I once reviewed Genesis 6.1 speakers - back in 2005. I had them on the spikes, but it was also on carpet with padding underneath.
The bass was very "woolly". I wrote Gary Koh about the sound quality. Here is a part of the review addressing that.
"Another consideration, this one to be addressed very carefully, is the surface on which one places the 6.1s. In my initial setup in the upstairs listening room, I sat the 6.1s on two area rugs with floor padding underneath. My first observation was boominess in the bass, and I spent weeks moving the speakers forward and back in an effort to eliminate this problem. Nonetheless, the 6.1s refused to fully cooperate anywhere below the lower midrange. The owner’s manual says nothing about this, and the 6.1s come with no recommendations for spikes, cones, or feet. Eventually, I removed the area rugs and set the speakers directly on the padding. The bass not only stopped booming immediately, but the whole mid-bass and low bass took on a definition and clarity that astounded me. Of course, a speaker whose specs indicate that it reaches to 16Hz should shake the room, but this was not, at first, my experience. Through a blitz of e-mails exchanged with Gary Leonard Koh, Genesis’ CEO, it came to light that the speakers, if placed on carpeting too thick or too thin, might demonstrate problems in the bass frequencies. Understatement."

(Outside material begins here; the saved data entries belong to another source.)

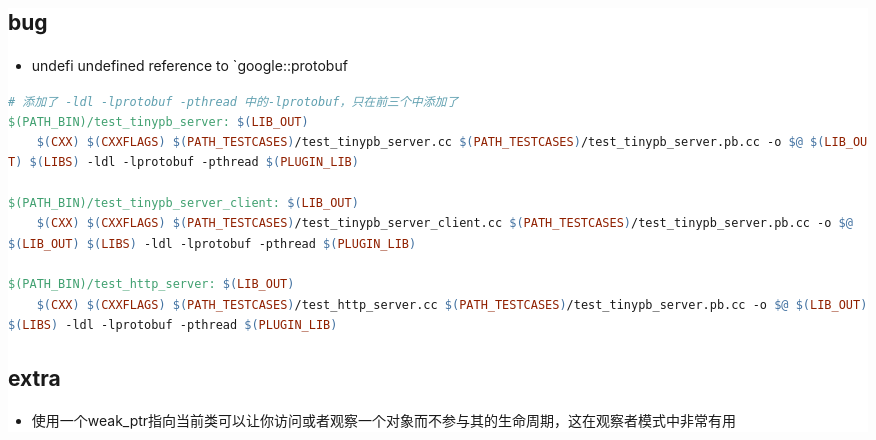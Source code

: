## bug
- undefi undefined reference to `google::protobuf
```makefile
# 添加了 -ldl -lprotobuf -pthread 中的-lprotobuf，只在前三个中添加了
$(PATH_BIN)/test_tinypb_server: $(LIB_OUT)
	$(CXX) $(CXXFLAGS) $(PATH_TESTCASES)/test_tinypb_server.cc $(PATH_TESTCASES)/test_tinypb_server.pb.cc -o $@ $(LIB_OUT) $(LIBS) -ldl -lprotobuf -pthread $(PLUGIN_LIB)

$(PATH_BIN)/test_tinypb_server_client: $(LIB_OUT)
	$(CXX) $(CXXFLAGS) $(PATH_TESTCASES)/test_tinypb_server_client.cc $(PATH_TESTCASES)/test_tinypb_server.pb.cc -o $@ $(LIB_OUT) $(LIBS) -ldl -lprotobuf -pthread $(PLUGIN_LIB)

$(PATH_BIN)/test_http_server: $(LIB_OUT)
	$(CXX) $(CXXFLAGS) $(PATH_TESTCASES)/test_http_server.cc $(PATH_TESTCASES)/test_tinypb_server.pb.cc -o $@ $(LIB_OUT) $(LIBS) -ldl -lprotobuf -pthread $(PLUGIN_LIB)
```

## extra
- 使用一个weak_ptr指向当前类可以让你访问或者观察一个对象而不参与其的生命周期，这在观察者模式中非常有用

This was the only speaker I have ever had that problem with, including several of the most expensive speakers of the late '80s and '90s (several of which I owned). The only real difference is that most of the "big guns" I owned were when I lived in an apartment on the West Coast (San Francisco), where the basement ceiling below my apartment was concrete ( I was on the first floor), and that house's foundations were clearly more solid than the East Coast house (the one I live in now and, grew up in, and that I moved back to around the turn of the millennium), a ranch built in 1965. (The West Coast house was an Edwardian, built around 1910, when, I suspect, building standards were higher - especially since it was built in San Francisco - 4 years after the "Great Quake"). Buildings were sturdier after that event, and even when the 1989 "Great Quake" occurred, and I lived in that house, I heard a joist or two crack, but otherwise, my apartment barely shook during the quake. I didn't even believe it was a 7.1 until later, although my then Goldmund/T3F tonearm picked up the vibrations before I felt them, and lifted the tonearm off the record - about 2 seconds before I felt it. (I remember looking at the turntable, thinking, "NOW what?!!") - and then the quake arrived, moving from the back of the house to the front. The turntable was in the room "ahead" of me, closer to the back of the house, accounting for it feeling the quake before I did!
So, floor foundation - as you already know - affects the sound. Location, location, location!